-- INPUT FOR THIS TASK follows --
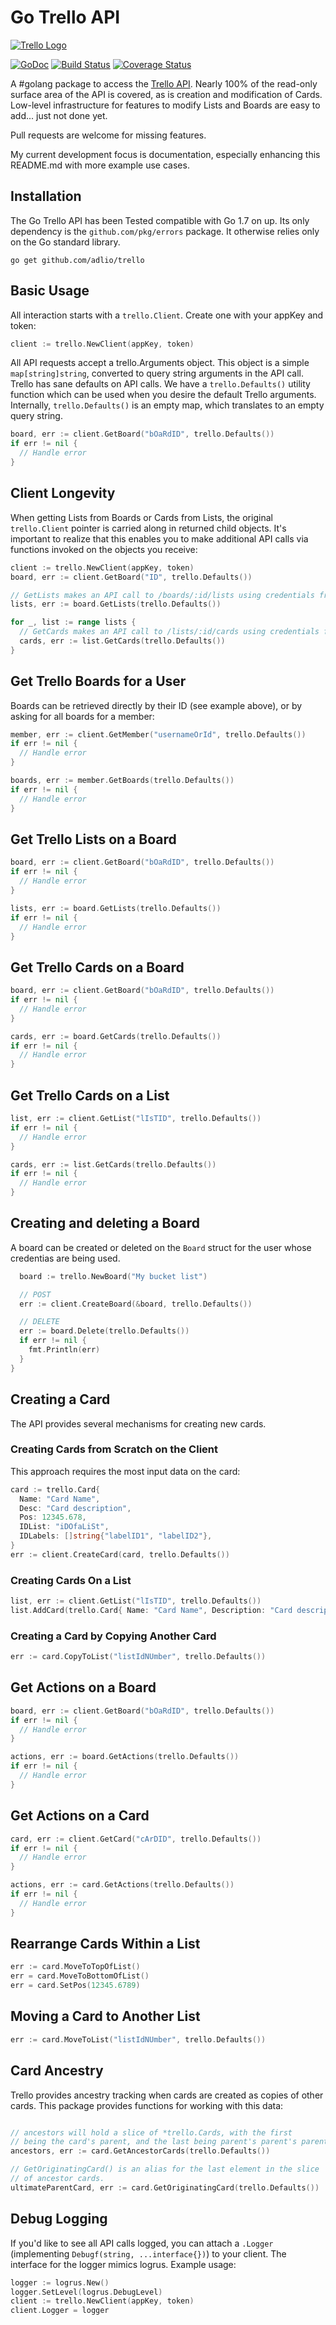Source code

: Go Trello API
================

[![Trello Logo](https://raw.githubusercontent.com/adlio/trello/master/trello-logo.png)](https://www.trello.com)

[![GoDoc](https://godoc.org/github.com/adlio/trello?status.svg)](http://godoc.org/github.com/adlio/trello)
[![Build Status](https://travis-ci.org/adlio/trello.svg)](https://travis-ci.org/adlio/trello)
[![Coverage Status](https://coveralls.io/repos/github/adlio/trello/badge.svg?branch=master)](https://coveralls.io/github/adlio/trello?branch=master)

A #golang package to access the [Trello API](https://developers.trello.com/v1.0/reference). Nearly 100% of the
read-only surface area of the API is covered, as is creation and modification of Cards.
Low-level infrastructure for features to modify Lists and Boards are easy to add... just not
done yet.

Pull requests are welcome for missing features.

My current development focus is documentation, especially enhancing this README.md with more
example use cases.

## Installation

The Go Trello API has been Tested compatible with Go 1.7 on up. Its only dependency is
the `github.com/pkg/errors` package. It otherwise relies only on the Go standard library.

```
go get github.com/adlio/trello
```

## Basic Usage

All interaction starts with a `trello.Client`. Create one with your appKey and token:

```Go
client := trello.NewClient(appKey, token)
```

All API requests accept a trello.Arguments object. This object is a simple
`map[string]string`, converted to query string arguments in the API call.
Trello has sane defaults on API calls. We have a `trello.Defaults()` utility function
which can be used when you desire the default Trello arguments. Internally,
`trello.Defaults()` is an empty map, which translates to an empty query string.

```Go
board, err := client.GetBoard("bOaRdID", trello.Defaults())
if err != nil {
  // Handle error
}
```

## Client Longevity

When getting Lists from Boards or Cards from Lists, the original `trello.Client` pointer
is carried along in returned child objects. It's important to realize that this enables
you to make additional API calls via functions invoked on the objects you receive:

```Go
client := trello.NewClient(appKey, token)
board, err := client.GetBoard("ID", trello.Defaults())

// GetLists makes an API call to /boards/:id/lists using credentials from `client`
lists, err := board.GetLists(trello.Defaults())

for _, list := range lists {
  // GetCards makes an API call to /lists/:id/cards using credentials from `client`
  cards, err := list.GetCards(trello.Defaults())
}
```

## Get Trello Boards for a User

Boards can be retrieved directly by their ID (see example above), or by asking
for all boards for a member:

```Go
member, err := client.GetMember("usernameOrId", trello.Defaults())
if err != nil {
  // Handle error
}

boards, err := member.GetBoards(trello.Defaults())
if err != nil {
  // Handle error
}
```

## Get Trello Lists on a Board

```Go
board, err := client.GetBoard("bOaRdID", trello.Defaults())
if err != nil {
  // Handle error
}

lists, err := board.GetLists(trello.Defaults())
if err != nil {
  // Handle error
}
```

## Get Trello Cards on a Board

```Go
board, err := client.GetBoard("bOaRdID", trello.Defaults())
if err != nil {
  // Handle error
}

cards, err := board.GetCards(trello.Defaults())
if err != nil {
  // Handle error
}
```

## Get Trello Cards on a List

```Go
list, err := client.GetList("lIsTID", trello.Defaults())
if err != nil {
  // Handle error
}

cards, err := list.GetCards(trello.Defaults())
if err != nil {
  // Handle error
}
```

## Creating and deleting a Board

A board can be created or deleted on the `Board` struct for the user whose credentias are being used.

```Go
  board := trello.NewBoard("My bucket list")

  // POST
  err := client.CreateBoard(&board, trello.Defaults())

  // DELETE
  err := board.Delete(trello.Defaults())
  if err != nil {
    fmt.Println(err)
  }
}
```

## Creating a Card

The API provides several mechanisms for creating new cards.

### Creating Cards from Scratch on the Client

This approach requires the most input data on the card:

```Go
card := trello.Card{
  Name: "Card Name",
  Desc: "Card description",
  Pos: 12345.678,
  IDList: "iDOfaLiSt",
  IDLabels: []string{"labelID1", "labelID2"},
}
err := client.CreateCard(card, trello.Defaults())
```


### Creating Cards On a List

```Go
list, err := client.GetList("lIsTID", trello.Defaults())
list.AddCard(trello.Card{ Name: "Card Name", Description: "Card description" }, trello.Defaults())
```

### Creating a Card by Copying Another Card

```Go
err := card.CopyToList("listIdNUmber", trello.Defaults())
```

## Get Actions on a Board

```Go
board, err := client.GetBoard("bOaRdID", trello.Defaults())
if err != nil {
  // Handle error
}

actions, err := board.GetActions(trello.Defaults())
if err != nil {
  // Handle error
}
```

## Get Actions on a Card

```Go
card, err := client.GetCard("cArDID", trello.Defaults())
if err != nil {
  // Handle error
}

actions, err := card.GetActions(trello.Defaults())
if err != nil {
  // Handle error
}
```

## Rearrange Cards Within a List

```Go
err := card.MoveToTopOfList()
err = card.MoveToBottomOfList()
err = card.SetPos(12345.6789)
```


## Moving a Card to Another List

```Go
err := card.MoveToList("listIdNUmber", trello.Defaults())
```


## Card Ancestry

Trello provides ancestry tracking when cards are created as copies of other cards. This package
provides functions for working with this data:

```Go

// ancestors will hold a slice of *trello.Cards, with the first
// being the card's parent, and the last being parent's parent's parent...
ancestors, err := card.GetAncestorCards(trello.Defaults())

// GetOriginatingCard() is an alias for the last element in the slice
// of ancestor cards.
ultimateParentCard, err := card.GetOriginatingCard(trello.Defaults())

```

## Debug Logging

If you'd like to see all API calls logged, you can attach a `.Logger` (implementing `Debugf(string, ...interface{})`)
to your client. The interface for the logger mimics logrus. Example usage:

```Go
logger := logrus.New()
logger.SetLevel(logrus.DebugLevel)
client := trello.NewClient(appKey, token)
client.Logger = logger
```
-- INPUT FOR THIS TASK concluded --
■ YOUR ASSIGNMENT
Each of the entries above must be output exactly, with none of the pictures.

■ EXERCISE RESPONSE
Source code

: Go Trello API
================

[![Trello Logo](https://raw.githubusercontent.com/adlio/trello/master/trello-logo.png)](https://www.trello.com)

[![GoDoc](https://godoc.org/github.com/adlio/trello?status.svg)](http://godoc.org/github.com/adlio/trello)
[![Build Status](https://travis-ci.org/adlio/trello.svg)](https://travis-ci.org/adlio/trello)
[![Coverage Status](https://coveralls.io/repos/github/adlio/trello/badge.svg?branch=master)](https://coveralls.io/github/adlio/trello?branch=master)

A #golang package to access the [Trello API](https://developers.trello.com/v1.0/reference). Nearly 100% of the
read-only surface area of the API is covered, as is creation and modification of Cards.
Low-level infrastructure for features to modify Lists and Boards are easy to add... just not
done yet.

Pull requests are welcome for missing features.

My current development focus is documentation, especially enhancing this README.md with more
example use cases.

## Installation

The Go Trello API has been Tested compatible with Go 1.7 on up. Its only dependency is
the `github.com/pkg/errors` package. It otherwise relies only on the Go standard library.

```
go get github.com/adlio/trello
```

## Basic Usage

All interaction starts with a `trello.Client`. Create one with your appKey and token:

```Go
client := trello.NewClient(appKey, token)
```

All API requests accept a trello.Arguments object. This object is a simple
`map[string]string`, converted to query string arguments in the API call.
Trello has sane defaults on API calls. We have a `trello.Defaults()` utility function
which can be used when you desire the default Trello arguments. Internally,
`trello.Defaults()` is an empty map, which translates to an empty query string.

```Go
board, err := client.GetBoard("bOaRdID", trello.Defaults())
if err != nil {
  // Handle error
}
```

## Client Longevity

When getting Lists from Boards or Cards from Lists, the original `trello.Client` pointer
is carried along in returned child objects. It's important to realize that this enables
you to make additional API calls via functions invoked on the objects you receive:

```Go
client := trello.NewClient(appKey, token)
board, err := client.GetBoard("ID", trello.Defaults())

// GetLists makes an API call to /boards/:id/lists using credentials from `client`
lists, err := board.GetLists(trello.Defaults())

for _, list := range lists {
  // GetCards makes an API call to /lists/:id/cards using credentials from `client`
  cards, err := list.GetCards(trello.Defaults())
}
```

## Get Trello Boards for a User

Boards can be retrieved directly by their ID (see example above), or by asking
for all boards for a member:

```Go
member, err := client.GetMember("usernameOrId", trello.Defaults())
if err != nil {
  // Handle error
}

boards, err := member.GetBoards(trello.Defaults())
if err != nil {
  // Handle error
}
```

## Get Trello Lists on a Board

```Go
board, err := client.GetBoard("bOaRdID", trello.Defaults())
if err != nil {
  // Handle error
}

lists, err := board.GetLists(trello.Defaults())
if err != nil {
  // Handle error
}
```

## Get Trello Cards on a Board

```Go
board, err := client.GetBoard("bOaRdID", trello.Defaults())
if err != nil {
  // Handle error
}

cards, err := board.GetCards(trello.Defaults())
if err != nil {
  // Handle error
}
```

## Get Trello Cards on a List

```Go
list, err := client.GetList("lIsTID", trello.Defaults())
if err != nil {
  // Handle error
}

cards, err := list.GetCards(trello.Defaults())
if err != nil {
  // Handle error
}
```

## Creating and deleting a Board

A board can be created or deleted on the `Board` struct for the user whose credentias are being used.

```Go
  board := trello.NewBoard("My bucket list")

  // POST
  err := client.CreateBoard(&board, trello.Defaults())

  // DELETE
  err := board.Delete(trello.Defaults())
  if err != nil {
    fmt.Println(err)
  }
}
```

## Creating a Card

The API provides several mechanisms for creating new cards.

### Creating Cards from Scratch on the Client

This approach requires the most input data on the card:

```Go
card := trello.Card{
  Name: "Card Name",
  Desc: "Card description",
  Pos: 12345.678,
  IDList: "iDOfaLiSt",
  IDLabels: []string{"labelID1", "labelID2"},
}
err := client.CreateCard(card, trello.Defaults())
```


### Creating Cards On a List

```Go
list, err := client.GetList("lIsTID", trello.Defaults())
list.AddCard(trello.Card{ Name: "Card Name", Description: "Card description" }, trello.Defaults())
```

### Creating a Card by Copying Another Card

```Go
err := card.CopyToList("listIdNUmber", trello.Defaults())
```

## Get Actions on a Board

```Go
board, err := client.GetBoard("bOaRdID", trello.Defaults())
if err != nil {
  // Handle error
}

actions, err := board.GetActions(trello.Defaults())
if err != nil {
  // Handle error
}
```

## Get Actions on a Card

```Go
card, err := client.GetCard("cArDID", trello.Defaults())
if err != nil {
  // Handle error
}

actions, err := card.GetActions(trello.Defaults())
if err != nil {
  // Handle error
}
```

## Rearrange Cards Within a List

```Go
err := card.MoveToTopOfList()
err = card.MoveToBottomOfList()
err = card.SetPos(12345.6789)
```


## Moving a Card to Another List

```Go
err := card.MoveToList("listIdNUmber", trello.Defaults())
```


## Card Ancestry

Trello provides ancestry tracking when cards are created as copies of other cards. This package
provides functions for working with this data:

```Go

// ancestors will hold a slice of *trello.Cards, with the first
// being the card's parent, and the last being parent's parent's parent...
ancestors, err := card.GetAncestorCards(trello.Defaults())

// GetOriginatingCard() is an alias for the last element in the slice
// of ancestor cards.
ultimateParentCard, err := card.GetOriginatingCard(trello.Defaults())

```

## Debug Logging

If you'd like to see all API calls logged, you can attach a `.Logger` (implementing `Debugf(string, ...interface{})`)
to your client. The interface for the logger mimics logrus. Example usage:

```Go
logger := logrus.New()
logger.SetLevel(logrus.DebugLevel)
client := trello.NewClient(appKey, token)
client.Logger = logger
```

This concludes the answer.